WHAT YOU SHOULD DO:
Look through the data below and show every line that includes "chute".

MATERIAL TO PROCESS:

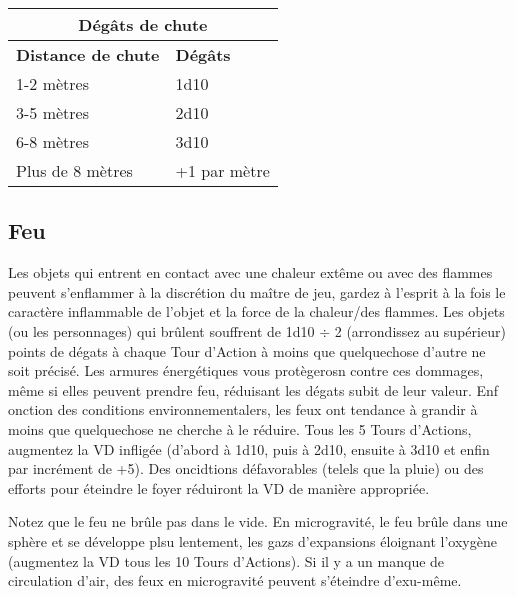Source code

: \begin{table} \begin{tabular}{|l|l|} \hline

\multicolumn{2}{|c|}{\textbf{Dégâts de chute}}	\\ \hline

\textbf{Distance de chute}	&\textbf{Dégâts}	\\ \hline

1-2 mètres	&1d10	\\ \hline

3-5 mètres	&2d10	\\ \hline

6-8 mètres	&3d10	\\ \hline

Plus de 8 mètres	&+1 par mètre	\\ \hline

\end{tabular} \label{tab:falling-damage} \end{table} 

\subsection{Feu} \label{sec:fire} 

Les objets qui entrent en contact avec une chaleur extême ou avec des flammes peuvent s'enflammer à la discrétion du maître de jeu, gardez à l'esprit à la fois le caractère inflammable de l'objet et la force de la chaleur/des flammes. Les objets (ou les personnages) qui brûlent souffrent de 1d10 $\div$ 2 (arrondissez au supérieur) points de dégats à chaque Tour d'Action à moins que quelquechose d'autre ne soit précisé. Les armures énergétiques vous protègerosn contre ces dommages, même si elles peuvent prendre feu, réduisant les dégats subit de leur valeur. Enf onction des conditions environnementalers, les feux ont tendance à grandir à moins que quelquechose ne cherche à le réduire. Tous les 5 Tours d'Actions, augmentez la VD infligée (d'abord à 1d10, puis à 2d10, ensuite à 3d10 et enfin par incrément de +5). Des oncidtions défavorables (telels que la pluie) ou des efforts pour éteindre le foyer réduiront la VD de manière appropriée. 

Notez que le feu ne brûle pas dans le vide. En microgravité, le feu brûle dans une sphère et se développe plsu lentement, les gazs d'expansions éloignant l'oxygène (augmentez la VD tous les 10 Tours d'Actions). Si il y a un manque de circulation d'air, des feux en microgravité peuvent s'éteindre d'exu-même. 

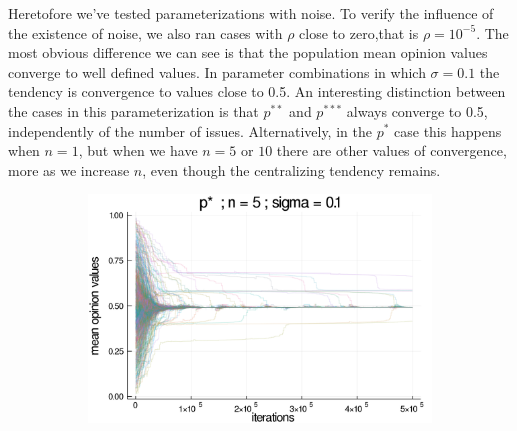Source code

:\documentclass{article}
\begin{document}
    Heretofore we've tested parameterizations with noise. To verify the
    influence of the existence of noise, we also ran cases with \(\rho\) close to
    zero,that is \(\rho = 10^{-5} \). The most obvious difference we can see is
    that the population mean opinion values converge to well defined values. In
    parameter combinations in which \(\sigma = 0.1\) the tendency is convergence
    to values close to 0.5. An interesting distinction between the cases in this
    parameterization is that \(p^{**}\) and \(p^{***}\) always converge to 0.5,
    independently of the number of issues. Alternatively, in the \(p^{*}\) case
    this happens when \(n=1\), but when we have \(n=5\) or \(10\) there are
    other values of convergence, more as we increase \(n\), even though the
    centralizing tendency remains.
    \begin{figure}[H]
      \centering
      \begin{subfigure}[b]{0.48\textwidth}
        \includegraphics[width=\textwidth]{img/series/tseries4/Poodlcalculatep*n5-rho10e-5-sigma01-00intransrandom.png}
      \end{subfigure}
      \begin{subfigure}[b]{0.48\textwidth}

\end{subfigure}
\end{figure}
\end{document}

TASK RESULT:
\multicolumn{2}{|c|}{\textbf{Dégâts de chute}}	\\ \hline
\textbf{Distance de chute}	&\textbf{Dégâts}	\\ \hline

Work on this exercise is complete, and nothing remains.